Abstract 1456: Integrin beta4-induced mitophagy promotes the lactate production of cancer-associated fibroblasts in breast cancer

Abstract

Abstract Integrin beta4 neoexpression is induced in cancer-associated fibroblasts (CAFs) by some triple negative breast cancer cells (MDA-MB-231 and BT-20) through a contact-dependent manner. Integrin beta4 expression is well known to contribute to the migration and survival of cancer cells. However, there is very little known about the role of integrin beta4 expression in CAFs, especially in the aspect of tumor progression.
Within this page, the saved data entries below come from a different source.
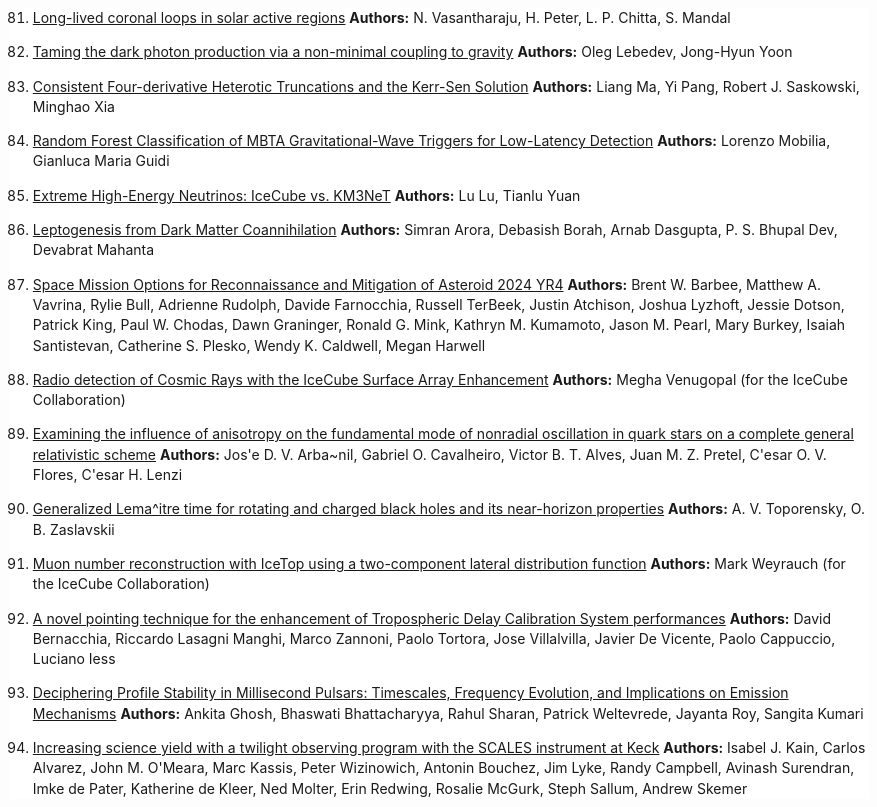 81. [Long-lived coronal loops in solar active regions](#user-content-link81)
**Authors:** N. Vasantharaju, H. Peter, L. P. Chitta, S. Mandal

82. [Taming the dark photon production via a non-minimal coupling to gravity](#user-content-link82)
**Authors:** Oleg Lebedev, Jong-Hyun Yoon

83. [Consistent Four-derivative Heterotic Truncations and the Kerr-Sen Solution](#user-content-link83)
**Authors:** Liang Ma, Yi Pang, Robert J. Saskowski, Minghao Xia

84. [Random Forest Classification of MBTA Gravitational-Wave Triggers for Low-Latency Detection](#user-content-link84)
**Authors:** Lorenzo Mobilia, Gianluca Maria Guidi

85. [Extreme High-Energy Neutrinos: IceCube vs. KM3NeT](#user-content-link85)
**Authors:** Lu Lu, Tianlu Yuan

86. [Leptogenesis from Dark Matter Coannihilation](#user-content-link86)
**Authors:** Simran Arora, Debasish Borah, Arnab Dasgupta, P. S. Bhupal Dev, Devabrat Mahanta

87. [Space Mission Options for Reconnaissance and Mitigation of Asteroid 2024 YR4](#user-content-link87)
**Authors:** Brent W. Barbee, Matthew A. Vavrina, Rylie Bull, Adrienne Rudolph, Davide Farnocchia, Russell TerBeek, Justin Atchison, Joshua Lyzhoft, Jessie Dotson, Patrick King, Paul W. Chodas, Dawn Graninger, Ronald G. Mink, Kathryn M. Kumamoto, Jason M. Pearl, Mary Burkey, Isaiah Santistevan, Catherine S. Plesko, Wendy K. Caldwell, Megan Harwell

88. [Radio detection of Cosmic Rays with the IceCube Surface Array Enhancement](#user-content-link88)
**Authors:** Megha Venugopal (for the IceCube Collaboration)

89. [Examining the influence of anisotropy on the fundamental mode of nonradial oscillation in quark stars on a complete general relativistic scheme](#user-content-link89)
**Authors:** Jos\'e D. V. Arba\~nil, Gabriel O. Cavalheiro, Victor B. T. Alves, Juan M. Z. Pretel, C\'esar O. V. Flores, C\'esar H. Lenzi

90. [Generalized Lema\^itre time for rotating and charged black holes and its near-horizon properties](#user-content-link90)
**Authors:** A. V. Toporensky, O. B. Zaslavskii

91. [Muon number reconstruction with IceTop using a two-component lateral distribution function](#user-content-link91)
**Authors:** Mark Weyrauch (for the IceCube Collaboration)

92. [A novel pointing technique for the enhancement of Tropospheric Delay Calibration System performances](#user-content-link92)
**Authors:** David Bernacchia, Riccardo Lasagni Manghi, Marco Zannoni, Paolo Tortora, Jose Villalvilla, Javier De Vicente, Paolo Cappuccio, Luciano Iess

93. [Deciphering Profile Stability in Millisecond Pulsars: Timescales, Frequency Evolution, and Implications on Emission Mechanisms](#user-content-link93)
**Authors:** Ankita Ghosh, Bhaswati Bhattacharyya, Rahul Sharan, Patrick Weltevrede, Jayanta Roy, Sangita Kumari

94. [Increasing science yield with a twilight observing program with the SCALES instrument at Keck](#user-content-link94)
**Authors:** Isabel J. Kain, Carlos Alvarez, John M. O'Meara, Marc Kassis, Peter Wizinowich, Antonin Bouchez, Jim Lyke, Randy Campbell, Avinash Surendran, Imke de Pater, Katherine de Kleer, Ned Molter, Erin Redwing, Rosalie McGurk, Steph Sallum, Andrew Skemer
In our study, we found that the exogenous expression of integrin beta4 increased the lactate production of CAFs. The observation made us to hypothesize that integrin beta4 neoexpression is associated with the mitophagy, a cause for aerobic glycolysis, in CAFs. To confirm the assumption, the expression alteration of mitophagy-related genes was first screened in the CAF transfected with integrin beta4 overexpression plasmid. BCL2 interacting protein 3 like (BNIP3L) and microtubule associated protein 1 light chain 3 alpha-II (LC3-II) were significantly upregulated in the integrin beta4 overexpressing CAFs, which was reversed both in the knockdown of integrin beta4 expression and the treatment with an integrin beta4 inhibitor. Autophagosome maturation and lysosomal fusion were also increased in the integrin beta4 overexpressing CAFs compared to the control. Phosphorylation level of c-Jun was upregulated by integrin beta4 overexpression in CAFs and was able to bind to the putative promoter regions of BNIP3L and LC3-II. Taken together, these results demonstrate that integrin beta4 neoexpression induces upregulation of BNIP3L and LC3-II ultimately leading to mitophagy in CAFs, contributing to cancer metabolism via mitophagy-induced lactate production, namely reverse Warburg effect. Citation Format: Jin Sol Sung, Suki Kang, Joo Hyun Lee, Seong Gyeong Mun, Baek Gil Kim, Nam Hoon Cho. Integrin beta4-induced mitophagy promotes the lactate production of cancer-associated fibroblasts in breast cancer [abstract]. In: Proceedings of the American Association for Cancer Research Annual Meeting 2018; 2018 Apr 14-18; Chicago, IL. Philadelphia (PA): AACR; Cancer Res 2018;78(13 Suppl):Abstract nr 1456.